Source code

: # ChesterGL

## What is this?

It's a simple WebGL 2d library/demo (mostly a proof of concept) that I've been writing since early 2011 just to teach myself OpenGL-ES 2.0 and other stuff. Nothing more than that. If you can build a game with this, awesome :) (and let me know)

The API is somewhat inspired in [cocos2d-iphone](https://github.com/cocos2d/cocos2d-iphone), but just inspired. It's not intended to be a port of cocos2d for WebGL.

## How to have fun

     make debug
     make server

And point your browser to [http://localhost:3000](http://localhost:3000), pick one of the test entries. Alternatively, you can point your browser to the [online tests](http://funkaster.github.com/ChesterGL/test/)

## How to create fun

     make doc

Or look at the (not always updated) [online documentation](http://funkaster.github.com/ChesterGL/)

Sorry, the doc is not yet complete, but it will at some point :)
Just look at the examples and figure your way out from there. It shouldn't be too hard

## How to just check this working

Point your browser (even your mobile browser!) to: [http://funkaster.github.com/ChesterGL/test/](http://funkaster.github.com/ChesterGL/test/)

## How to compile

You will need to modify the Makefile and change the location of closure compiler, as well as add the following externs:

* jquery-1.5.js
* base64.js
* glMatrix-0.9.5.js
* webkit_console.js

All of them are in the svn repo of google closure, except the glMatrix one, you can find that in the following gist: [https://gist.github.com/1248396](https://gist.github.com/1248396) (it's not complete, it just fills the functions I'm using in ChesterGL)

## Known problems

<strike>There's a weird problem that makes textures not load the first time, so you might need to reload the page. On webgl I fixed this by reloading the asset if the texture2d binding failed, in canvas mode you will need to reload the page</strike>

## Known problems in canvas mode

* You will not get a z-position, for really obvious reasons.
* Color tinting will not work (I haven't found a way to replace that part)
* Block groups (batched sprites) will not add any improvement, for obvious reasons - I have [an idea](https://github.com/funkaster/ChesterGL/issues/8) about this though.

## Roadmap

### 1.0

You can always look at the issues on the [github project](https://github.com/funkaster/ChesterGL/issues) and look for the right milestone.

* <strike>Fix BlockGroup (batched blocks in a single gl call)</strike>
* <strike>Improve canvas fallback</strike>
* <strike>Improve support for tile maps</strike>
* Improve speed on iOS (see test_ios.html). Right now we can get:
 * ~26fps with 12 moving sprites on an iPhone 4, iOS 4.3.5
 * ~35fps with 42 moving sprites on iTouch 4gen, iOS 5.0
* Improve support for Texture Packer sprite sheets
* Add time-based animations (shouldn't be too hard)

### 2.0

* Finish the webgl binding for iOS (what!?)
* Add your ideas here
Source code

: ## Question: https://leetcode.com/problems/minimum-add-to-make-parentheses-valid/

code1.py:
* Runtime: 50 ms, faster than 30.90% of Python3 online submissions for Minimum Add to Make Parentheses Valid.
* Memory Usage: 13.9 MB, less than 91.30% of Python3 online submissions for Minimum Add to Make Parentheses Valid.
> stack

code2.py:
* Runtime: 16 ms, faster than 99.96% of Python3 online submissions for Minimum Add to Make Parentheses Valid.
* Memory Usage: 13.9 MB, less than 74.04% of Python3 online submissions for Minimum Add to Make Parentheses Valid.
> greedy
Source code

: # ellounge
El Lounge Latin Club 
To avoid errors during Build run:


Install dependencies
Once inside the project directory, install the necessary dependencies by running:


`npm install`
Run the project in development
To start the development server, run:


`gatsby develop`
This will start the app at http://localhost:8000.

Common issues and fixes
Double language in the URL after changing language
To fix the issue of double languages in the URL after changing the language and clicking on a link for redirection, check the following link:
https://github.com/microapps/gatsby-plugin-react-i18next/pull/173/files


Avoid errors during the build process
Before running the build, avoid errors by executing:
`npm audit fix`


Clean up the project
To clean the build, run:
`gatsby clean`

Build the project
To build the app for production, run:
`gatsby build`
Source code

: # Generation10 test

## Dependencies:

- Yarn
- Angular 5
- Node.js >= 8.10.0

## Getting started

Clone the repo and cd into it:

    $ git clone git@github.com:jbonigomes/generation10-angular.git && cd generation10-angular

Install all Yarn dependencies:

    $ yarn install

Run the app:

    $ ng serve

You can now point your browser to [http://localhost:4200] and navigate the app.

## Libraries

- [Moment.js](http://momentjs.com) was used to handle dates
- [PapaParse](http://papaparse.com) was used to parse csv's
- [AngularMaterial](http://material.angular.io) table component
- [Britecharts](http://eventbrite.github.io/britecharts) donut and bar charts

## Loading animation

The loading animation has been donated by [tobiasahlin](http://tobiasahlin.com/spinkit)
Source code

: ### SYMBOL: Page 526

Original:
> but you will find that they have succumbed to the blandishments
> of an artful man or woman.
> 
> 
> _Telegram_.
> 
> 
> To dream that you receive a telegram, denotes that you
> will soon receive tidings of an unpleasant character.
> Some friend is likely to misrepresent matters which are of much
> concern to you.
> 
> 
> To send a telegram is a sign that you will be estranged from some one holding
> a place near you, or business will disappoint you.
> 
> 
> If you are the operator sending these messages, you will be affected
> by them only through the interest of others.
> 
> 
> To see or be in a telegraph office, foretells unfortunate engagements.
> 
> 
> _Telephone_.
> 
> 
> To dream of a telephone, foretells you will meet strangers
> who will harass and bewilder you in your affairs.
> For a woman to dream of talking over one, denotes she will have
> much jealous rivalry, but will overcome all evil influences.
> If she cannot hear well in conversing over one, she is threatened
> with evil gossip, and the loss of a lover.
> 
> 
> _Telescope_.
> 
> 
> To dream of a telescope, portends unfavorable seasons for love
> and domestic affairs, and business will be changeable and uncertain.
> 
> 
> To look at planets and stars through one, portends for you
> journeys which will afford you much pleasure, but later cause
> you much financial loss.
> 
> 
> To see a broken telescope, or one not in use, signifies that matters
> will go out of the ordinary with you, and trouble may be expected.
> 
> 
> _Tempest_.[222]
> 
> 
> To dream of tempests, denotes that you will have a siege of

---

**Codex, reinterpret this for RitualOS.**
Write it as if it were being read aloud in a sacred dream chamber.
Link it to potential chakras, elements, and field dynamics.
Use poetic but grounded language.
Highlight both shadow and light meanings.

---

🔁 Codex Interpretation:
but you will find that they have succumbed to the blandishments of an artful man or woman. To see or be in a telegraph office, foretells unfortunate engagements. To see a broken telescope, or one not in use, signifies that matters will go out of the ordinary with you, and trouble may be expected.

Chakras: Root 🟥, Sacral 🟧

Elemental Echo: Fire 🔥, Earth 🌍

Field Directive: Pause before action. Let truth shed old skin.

...

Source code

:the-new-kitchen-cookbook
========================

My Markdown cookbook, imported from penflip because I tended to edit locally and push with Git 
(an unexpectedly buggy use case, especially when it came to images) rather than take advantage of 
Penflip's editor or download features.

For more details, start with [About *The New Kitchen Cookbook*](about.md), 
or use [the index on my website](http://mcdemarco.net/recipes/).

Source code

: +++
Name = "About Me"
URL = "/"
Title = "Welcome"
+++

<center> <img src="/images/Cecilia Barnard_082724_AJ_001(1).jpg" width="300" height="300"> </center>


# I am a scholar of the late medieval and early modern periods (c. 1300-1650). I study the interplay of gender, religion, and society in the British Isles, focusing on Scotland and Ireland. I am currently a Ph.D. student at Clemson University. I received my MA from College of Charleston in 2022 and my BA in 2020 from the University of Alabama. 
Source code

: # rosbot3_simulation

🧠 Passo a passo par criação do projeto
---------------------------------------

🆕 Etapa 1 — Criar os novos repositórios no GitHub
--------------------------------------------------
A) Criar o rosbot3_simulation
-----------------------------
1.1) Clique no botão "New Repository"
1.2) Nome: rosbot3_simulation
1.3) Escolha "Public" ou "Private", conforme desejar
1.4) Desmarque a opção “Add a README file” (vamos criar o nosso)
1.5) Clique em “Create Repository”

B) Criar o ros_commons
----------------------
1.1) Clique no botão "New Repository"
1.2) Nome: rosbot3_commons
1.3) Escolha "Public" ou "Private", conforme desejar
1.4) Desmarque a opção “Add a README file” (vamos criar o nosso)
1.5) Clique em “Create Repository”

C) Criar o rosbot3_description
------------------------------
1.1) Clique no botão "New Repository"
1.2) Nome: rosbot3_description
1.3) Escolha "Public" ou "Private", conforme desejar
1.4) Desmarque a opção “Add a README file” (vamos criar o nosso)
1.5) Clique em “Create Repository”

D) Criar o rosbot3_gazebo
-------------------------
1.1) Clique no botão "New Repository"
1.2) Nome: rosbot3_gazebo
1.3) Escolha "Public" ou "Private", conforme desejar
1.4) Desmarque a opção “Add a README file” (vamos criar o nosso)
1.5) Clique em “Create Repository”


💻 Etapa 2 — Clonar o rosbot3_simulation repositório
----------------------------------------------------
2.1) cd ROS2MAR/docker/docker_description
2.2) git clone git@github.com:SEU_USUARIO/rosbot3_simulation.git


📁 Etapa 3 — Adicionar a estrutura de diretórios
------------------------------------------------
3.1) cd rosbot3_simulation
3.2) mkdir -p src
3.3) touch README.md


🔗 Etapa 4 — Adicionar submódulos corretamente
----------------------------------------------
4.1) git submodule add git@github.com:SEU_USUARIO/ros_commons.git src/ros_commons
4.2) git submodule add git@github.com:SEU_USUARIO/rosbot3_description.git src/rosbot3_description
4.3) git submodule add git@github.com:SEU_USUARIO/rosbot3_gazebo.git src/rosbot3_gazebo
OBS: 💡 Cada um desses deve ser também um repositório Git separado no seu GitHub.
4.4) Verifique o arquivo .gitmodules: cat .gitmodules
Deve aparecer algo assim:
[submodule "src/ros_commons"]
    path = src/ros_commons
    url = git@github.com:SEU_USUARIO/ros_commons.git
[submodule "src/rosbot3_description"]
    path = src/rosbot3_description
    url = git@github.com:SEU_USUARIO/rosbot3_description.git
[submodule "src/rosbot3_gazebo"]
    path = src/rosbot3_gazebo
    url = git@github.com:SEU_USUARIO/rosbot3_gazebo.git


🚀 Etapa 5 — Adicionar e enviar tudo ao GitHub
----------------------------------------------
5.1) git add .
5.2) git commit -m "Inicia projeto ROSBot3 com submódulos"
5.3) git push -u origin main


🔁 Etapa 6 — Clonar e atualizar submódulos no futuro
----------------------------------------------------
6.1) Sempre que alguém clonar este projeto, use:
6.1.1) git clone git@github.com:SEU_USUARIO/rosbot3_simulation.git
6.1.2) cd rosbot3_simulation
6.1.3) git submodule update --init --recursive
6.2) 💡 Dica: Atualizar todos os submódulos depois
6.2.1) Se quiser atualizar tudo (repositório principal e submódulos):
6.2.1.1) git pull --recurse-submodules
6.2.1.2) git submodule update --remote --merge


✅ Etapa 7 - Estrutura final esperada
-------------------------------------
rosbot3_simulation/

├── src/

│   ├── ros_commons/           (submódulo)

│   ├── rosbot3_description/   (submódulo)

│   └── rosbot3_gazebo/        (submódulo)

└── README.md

---

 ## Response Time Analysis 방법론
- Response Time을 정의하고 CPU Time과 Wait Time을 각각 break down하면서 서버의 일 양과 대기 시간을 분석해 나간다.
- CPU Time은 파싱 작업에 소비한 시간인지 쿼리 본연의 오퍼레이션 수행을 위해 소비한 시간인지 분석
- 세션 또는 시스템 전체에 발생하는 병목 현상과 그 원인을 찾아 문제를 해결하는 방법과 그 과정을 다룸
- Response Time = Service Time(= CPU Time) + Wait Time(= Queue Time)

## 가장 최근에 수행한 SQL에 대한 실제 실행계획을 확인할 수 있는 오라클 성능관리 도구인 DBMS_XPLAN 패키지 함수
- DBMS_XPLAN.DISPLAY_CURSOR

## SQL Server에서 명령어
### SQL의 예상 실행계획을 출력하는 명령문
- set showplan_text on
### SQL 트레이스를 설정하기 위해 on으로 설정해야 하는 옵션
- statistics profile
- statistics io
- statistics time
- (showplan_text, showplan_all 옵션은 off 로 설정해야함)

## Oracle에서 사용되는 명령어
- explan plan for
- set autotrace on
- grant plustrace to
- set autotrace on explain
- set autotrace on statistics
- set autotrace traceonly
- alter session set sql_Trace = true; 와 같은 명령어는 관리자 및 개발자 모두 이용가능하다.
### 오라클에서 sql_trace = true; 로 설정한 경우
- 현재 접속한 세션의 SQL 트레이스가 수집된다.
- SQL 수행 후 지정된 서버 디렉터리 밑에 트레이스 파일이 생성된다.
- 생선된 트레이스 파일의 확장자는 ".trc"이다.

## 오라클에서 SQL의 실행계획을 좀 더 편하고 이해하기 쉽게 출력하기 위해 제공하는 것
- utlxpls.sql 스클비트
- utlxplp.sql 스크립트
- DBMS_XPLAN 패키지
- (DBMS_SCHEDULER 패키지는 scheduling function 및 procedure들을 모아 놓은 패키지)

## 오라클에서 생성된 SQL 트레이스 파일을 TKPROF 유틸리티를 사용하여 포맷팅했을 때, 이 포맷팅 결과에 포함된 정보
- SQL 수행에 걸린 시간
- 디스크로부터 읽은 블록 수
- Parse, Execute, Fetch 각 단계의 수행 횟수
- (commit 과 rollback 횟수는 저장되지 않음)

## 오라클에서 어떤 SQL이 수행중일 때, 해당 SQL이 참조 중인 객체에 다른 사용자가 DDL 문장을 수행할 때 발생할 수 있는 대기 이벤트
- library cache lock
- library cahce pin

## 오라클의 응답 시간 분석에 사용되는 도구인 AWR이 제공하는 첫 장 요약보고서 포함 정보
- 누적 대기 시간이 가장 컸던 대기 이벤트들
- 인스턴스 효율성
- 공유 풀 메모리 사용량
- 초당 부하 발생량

**Exercise brief:**
For this exercise, output exactly the lines above from the line with "You can now" to the line with "telegram, denotes that you", counting both, and leave out the rest.

**Exercise result:**
You can now point your browser to [http://localhost:4200] and navigate the app.

## Libraries

- [Moment.js](http://momentjs.com) was used to handle dates
- [PapaParse](http://papaparse.com) was used to parse csv's
- [AngularMaterial](http://material.angular.io) table component
- [Britecharts](http://eventbrite.github.io/britecharts) donut and bar charts

## Loading animation

The loading animation has been donated by [tobiasahlin](http://tobiasahlin.com/spinkit)
Source code

: ### SYMBOL: Page 526

Original:
> but you will find that they have succumbed to the blandishments
> of an artful man or woman.
> 
> 
> _Telegram_.
> 
> 
> To dream that you receive a telegram, denotes that you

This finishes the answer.